What you'll learn:
- People who have never used generative AI and want to learn how to ask it things without making mistakes or depending on "luck" to get a good response.
- Ask better prompts and verification questions that force AI to show sources, steps, and assumptions before accepting an answer.
- Apply practical guardrails (formats, structures, and self‑review) to drastically reduce hallucinations without needing any coding skills.
- Integrate AI safely into their workflow by deciding what to delegate, what to always double‑check, and when not to rely on AI for critical decisions.
- Understand how generative models work at a high level (statistical patterns, not logic) and why this creates typical errors like hallucinations.

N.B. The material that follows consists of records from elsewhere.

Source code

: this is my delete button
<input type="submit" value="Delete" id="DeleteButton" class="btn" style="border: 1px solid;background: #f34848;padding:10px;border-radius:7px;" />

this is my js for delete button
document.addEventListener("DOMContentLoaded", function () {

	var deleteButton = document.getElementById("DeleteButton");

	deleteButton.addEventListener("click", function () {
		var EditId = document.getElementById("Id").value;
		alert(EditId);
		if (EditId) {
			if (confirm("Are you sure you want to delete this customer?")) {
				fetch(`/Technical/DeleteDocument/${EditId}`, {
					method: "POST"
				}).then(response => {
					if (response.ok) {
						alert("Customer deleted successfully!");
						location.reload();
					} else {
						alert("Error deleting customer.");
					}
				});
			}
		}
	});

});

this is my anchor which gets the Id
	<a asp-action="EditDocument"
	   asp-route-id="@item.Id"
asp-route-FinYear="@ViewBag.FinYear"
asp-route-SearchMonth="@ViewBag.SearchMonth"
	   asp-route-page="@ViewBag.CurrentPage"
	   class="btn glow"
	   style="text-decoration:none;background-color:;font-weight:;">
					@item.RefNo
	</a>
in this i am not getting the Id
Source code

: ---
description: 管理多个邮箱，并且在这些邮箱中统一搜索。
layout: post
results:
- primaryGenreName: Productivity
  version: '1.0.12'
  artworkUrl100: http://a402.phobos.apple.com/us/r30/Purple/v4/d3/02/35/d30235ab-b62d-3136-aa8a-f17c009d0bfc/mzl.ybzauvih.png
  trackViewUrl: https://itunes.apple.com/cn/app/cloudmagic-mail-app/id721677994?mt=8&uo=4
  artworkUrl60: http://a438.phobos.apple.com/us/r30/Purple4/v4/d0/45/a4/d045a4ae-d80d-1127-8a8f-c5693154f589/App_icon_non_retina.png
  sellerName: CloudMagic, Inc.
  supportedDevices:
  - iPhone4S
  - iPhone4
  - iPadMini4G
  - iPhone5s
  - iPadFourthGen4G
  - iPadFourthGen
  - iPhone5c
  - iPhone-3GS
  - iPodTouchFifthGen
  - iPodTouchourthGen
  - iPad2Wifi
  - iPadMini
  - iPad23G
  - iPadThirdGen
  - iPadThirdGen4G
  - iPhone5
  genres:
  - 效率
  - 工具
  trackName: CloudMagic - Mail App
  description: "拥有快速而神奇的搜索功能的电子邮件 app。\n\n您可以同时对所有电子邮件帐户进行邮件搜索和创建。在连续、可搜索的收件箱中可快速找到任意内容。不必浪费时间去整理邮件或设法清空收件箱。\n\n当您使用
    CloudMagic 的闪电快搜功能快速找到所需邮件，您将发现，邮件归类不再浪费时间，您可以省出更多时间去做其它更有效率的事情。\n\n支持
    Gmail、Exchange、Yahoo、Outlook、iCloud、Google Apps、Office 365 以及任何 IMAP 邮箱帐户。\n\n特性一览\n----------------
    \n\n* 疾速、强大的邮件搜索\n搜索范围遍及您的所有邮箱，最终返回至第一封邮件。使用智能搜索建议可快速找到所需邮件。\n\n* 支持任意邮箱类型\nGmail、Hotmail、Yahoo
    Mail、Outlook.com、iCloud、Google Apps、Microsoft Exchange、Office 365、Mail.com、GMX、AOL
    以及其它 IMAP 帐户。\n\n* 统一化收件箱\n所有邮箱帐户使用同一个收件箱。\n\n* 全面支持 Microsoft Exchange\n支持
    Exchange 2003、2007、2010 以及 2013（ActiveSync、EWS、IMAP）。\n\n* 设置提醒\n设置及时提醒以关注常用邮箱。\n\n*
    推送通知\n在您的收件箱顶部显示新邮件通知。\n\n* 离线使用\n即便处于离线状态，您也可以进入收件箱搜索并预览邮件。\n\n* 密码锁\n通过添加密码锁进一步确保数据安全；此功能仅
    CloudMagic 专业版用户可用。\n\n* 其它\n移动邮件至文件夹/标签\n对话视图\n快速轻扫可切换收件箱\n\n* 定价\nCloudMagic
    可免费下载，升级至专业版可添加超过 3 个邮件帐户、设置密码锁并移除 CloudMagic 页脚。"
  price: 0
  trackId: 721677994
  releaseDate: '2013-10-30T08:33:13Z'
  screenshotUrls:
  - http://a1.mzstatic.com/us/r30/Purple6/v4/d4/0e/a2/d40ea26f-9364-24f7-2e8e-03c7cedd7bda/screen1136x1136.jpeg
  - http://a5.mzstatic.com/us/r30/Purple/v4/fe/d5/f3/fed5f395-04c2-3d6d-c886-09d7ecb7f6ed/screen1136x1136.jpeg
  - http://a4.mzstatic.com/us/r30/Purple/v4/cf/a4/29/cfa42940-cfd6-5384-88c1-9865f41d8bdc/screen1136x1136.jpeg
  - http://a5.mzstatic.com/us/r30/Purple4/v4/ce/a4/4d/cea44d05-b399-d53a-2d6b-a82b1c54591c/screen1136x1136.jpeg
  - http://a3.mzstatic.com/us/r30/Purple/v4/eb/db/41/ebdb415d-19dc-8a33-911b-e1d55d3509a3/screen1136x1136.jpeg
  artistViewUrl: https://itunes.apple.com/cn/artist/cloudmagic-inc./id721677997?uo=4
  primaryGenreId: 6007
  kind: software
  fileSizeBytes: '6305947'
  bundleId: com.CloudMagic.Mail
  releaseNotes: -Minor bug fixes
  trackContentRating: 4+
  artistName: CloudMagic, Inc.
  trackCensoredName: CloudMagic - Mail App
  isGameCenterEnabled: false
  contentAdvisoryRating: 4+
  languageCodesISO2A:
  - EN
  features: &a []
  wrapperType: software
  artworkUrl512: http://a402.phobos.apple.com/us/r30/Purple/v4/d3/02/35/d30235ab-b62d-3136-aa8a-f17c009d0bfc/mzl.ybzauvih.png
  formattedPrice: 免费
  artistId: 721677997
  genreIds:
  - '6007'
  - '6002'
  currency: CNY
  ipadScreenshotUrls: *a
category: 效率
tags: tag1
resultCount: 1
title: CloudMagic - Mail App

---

- Use advanced prompting patterns (Devil’s Advocate, Multi‑View, step‑by‑step reasoning) to get more complete and less biased AI analyses.
- Design prompts with strict formats (lists, tables, JSON) that make responses clearer, auditable, and easier to review as a team.
- Combine human judgment, external sources, and AI output in a layered verification system to work with AI confidently and with traceability.
- Spot warning signs in text, data, and numbers (overconfident tone, vague sources, impossible calculations, strange dates) so they can review in time.
- Create reusable prompt templates with built‑in verification that their team can apply consistently across different projects.
- Evaluate when to use AI only as an assistant (research, drafts, brainstorming) and when expert review is mandatory.
- Document AI use in key projects to keep a clear record of what was delegated, how it was verified, and which decisions the team made.
AI tools like ChatGPT, Claude, and Copilot are now everyday work companions, but they’re also confidently wrong much more often than most people realize. They invent facts, misquote data, fabricate references, and sound completely certain while doing it. This course gives you a practical, non‑technical system to use AI safely and reliably in real professional contexts, whether you’re just starting with AI or already using it daily at work.
You’ll learn why generative models get things wrong (they match patterns, they don’t “think”), what hallucinations really are, and the other common problems you need to watch for, like bias, vague answers, and lost context. Then you’ll train your eye to spot red flags in seconds: overconfident tone, missing or fuzzy sources, impossible calculations, strange dates, and too‑perfect statistics.
From there, you’ll practice simple but powerful questioning techniques: asking for sources, step‑by‑step reasoning, alternatives, assumptions, and self‑critique. You’ll also learn how to build guardrails directly into your prompts, strict formats, verification steps, and consistency checks, so the AI does more of the quality control for you.
Finally, you’ll integrate everything into a safe workflow: what to delegate to AI, what to always verify, when never to trust AI alone, and how to combine AI with human judgment and external sources. A hands‑on workshop lets you analyze and fix real AI responses so you leave with practical, reusable habits for safe, professional‑grade AI use.